#### Exercise brief:
List each line of the data in which the string "directory" appears.
○ ○ ○ ○ ○
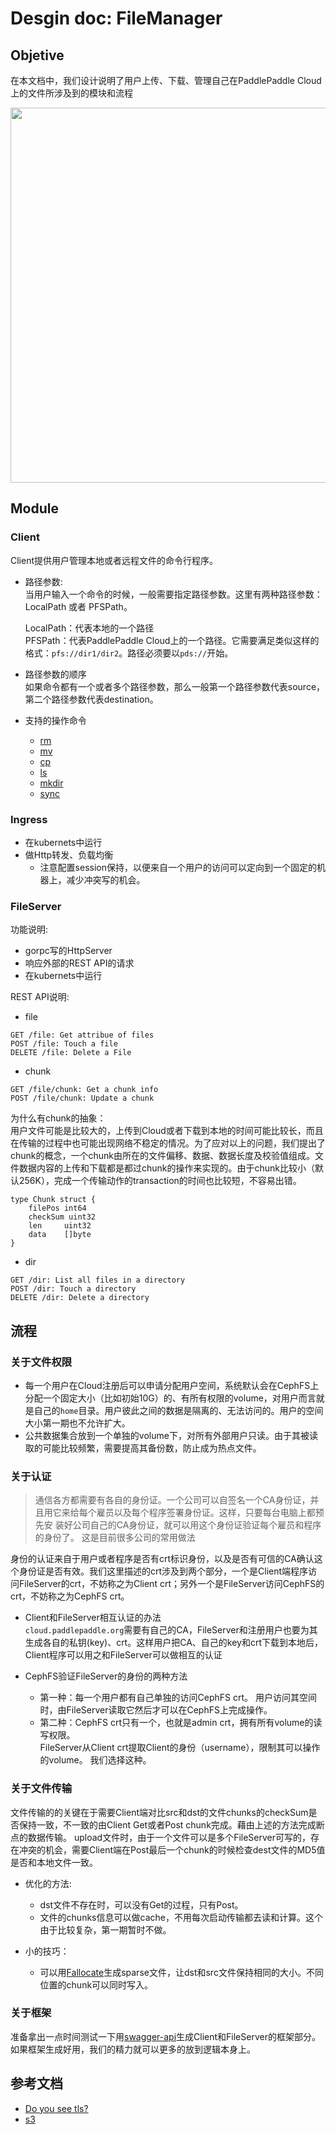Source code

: # Desgin doc: FileManager
## Objetive
在本文档中，我们设计说明了用户上传、下载、管理自己在PaddlePaddle Cloud上的文件所涉及到的模块和流程

<image src=./src/filemanager.png width=600>

## Module
### Client
Client提供用户管理本地或者远程文件的命令行程序。

- 路径参数:  
当用户输入一个命令的时候，一般需要指定路径参数。这里有两种路径参数：LocalPath 或者 PFSPath。

	LocalPath：代表本地的一个路径  
	PFSPath：代表PaddlePaddle Cloud上的一个路径。它需要满足类似这样的格式：`pfs://dir1/dir2`。路径必须要以`pds://`开始。

- 路径参数的顺序  
如果命令都有一个或者多个路径参数，那么一般第一个路径参数代表source，第二个路径参数代表destination。

- 支持的操作命令
	- [rm](cmd_rm.md)
	- [mv](cmd_mv.md)
	- [cp](cmd_cp.md)
	- [ls](cmd_ls.md)
	- [mkdir](cmd_mkdir.md)
	- [sync](cmd_sync.md)


### Ingress
- 在kubernets中运行
- 做Http转发、负载均衡
	- 注意配置session保持，以便来自一个用户的访问可以定向到一个固定的机器上，减少冲突写的机会。


### FileServer
功能说明:  
- gorpc写的HttpServer  
- 响应外部的REST API的请求  
- 在kubernets中运行  

REST API说明:

- file

```
GET /file: Get attribue of files
POST /file: Touch a file 
DELETE /file: Delete a File
```

- chunk
 
```
GET /file/chunk: Get a chunk info 
POST /file/chunk: Update a chunk
```
为什么有chunk的抽象：  
用户文件可能是比较大的，上传到Cloud或者下载到本地的时间可能比较长，而且在传输的过程中也可能出现网络不稳定的情况。为了应对以上的问题，我们提出了chunk的概念，一个chunk由所在的文件偏移、数据、数据长度及校验值组成。文件数据内容的上传和下载都是都过chunk的操作来实现的。由于chunk比较小（默认256K），完成一个传输动作的transaction的时间也比较短，不容易出错。

```
type Chunk struct {
	filePos int64
	checkSum uint32
	len     uint32
	data    []byte
}
```  

- dir

```
GET /dir: List all files in a directory
POST /dir: Touch a directory
DELETE /dir: Delete a directory
```


## 流程
### 关于文件权限
- 每一个用户在Cloud注册后可以申请分配用户空间，系统默认会在CephFS上分配一个固定大小（比如初始10G）的、有所有权限的volume，对用户而言就是自己的`home`目录。用户彼此之间的数据是隔离的、无法访问的。用户的空间大小第一期也不允许扩大。
- 公共数据集合放到一个单独的volume下，对所有外部用户只读。由于其被读取的可能比较频繁，需要提高其备份数，防止成为热点文件。

### 关于认证
> 通信各方都需要有各自的身份证。一个公司可以自签名一个CA身份证，并 且用它来给每个雇员以及每个程序签署身份证。这样，只要每台电脑上都预先安 装好公司自己的CA身份证，就可以用这个身份证验证每个雇员和程序的身份了。 这是目前很多公司的常用做法  

身份的认证来自于用户或者程序是否有crt标识身份，以及是否有可信的CA确认这个身份证是否有效。我们这里描述的crt涉及到两个部分，一个是Client端程序访问FileServer的crt，不妨称之为Client crt；另外一个是FileServer访问CephFS的crt，不妨称之为CephFS crt。

- Client和FileServer相互认证的办法   
`cloud.paddlepaddle.org`需要有自己的CA，FileServer和注册用户也要为其生成各自的私钥(key)、crt。这样用户把CA、自己的key和crt下载到本地后，Client程序可以用之和FileServer可以做相互的认证

- CephFS验证FileServer的身份的两种方法
	- 第一种：每一个用户都有自己单独的访问CephFS crt。
	用户访问其空间时，由FileServer读取它然后才可以在CephFS上完成操作。
	- 第二种：CephFS crt只有一个，也就是admin crt，拥有所有volume的读写权限。  
	FileServer从Client crt提取Client的身份（username），限制其可以操作的volume。 我们选择这种。

### 关于文件传输
文件传输的的关键在于需要Client端对比src和dst的文件chunks的checkSum是否保持一致，不一致的由Client Get或者Post chunk完成。藉由上述的方法完成断点的数据传输。 upload文件时，由于一个文件可以是多个FileServer可写的，存在冲突的机会，需要Client端在Post最后一个chunk的时候检查dest文件的MD5值是否和本地文件一致。

- 优化的方法:  

	- dst文件不存在时，可以没有Get的过程，只有Post。
	- 文件的chunks信息可以做cache，不用每次启动传输都去读和计算。这个由于比较复杂，第一期暂时不做。

- 小的技巧：

	- 可以用[Fallocate](https://golang.org/pkg/syscall/#Fallocate)生成sparse文件，让dst和src文件保持相同的大小。不同位置的chunk可以同时写入。

### 关于框架
准备拿出一点时间测试一下用[swagger-api](https://github.com/swagger-api/swagger-codegen)生成Client和FileServer的框架部分。如果框架生成好用，我们的精力就可以更多的放到逻辑本身上。

## 参考文档
- [Do you see tls?](https://github.com/k8sp/tls/blob/master/README.md)
- [s3](http://docs.aws.amazon.com/cli/latest/reference/s3/)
○ ○ ○ ○ ○
#### Response:
GET /dir: List all files in a directory
POST /dir: Touch a directory
DELETE /dir: Delete a directory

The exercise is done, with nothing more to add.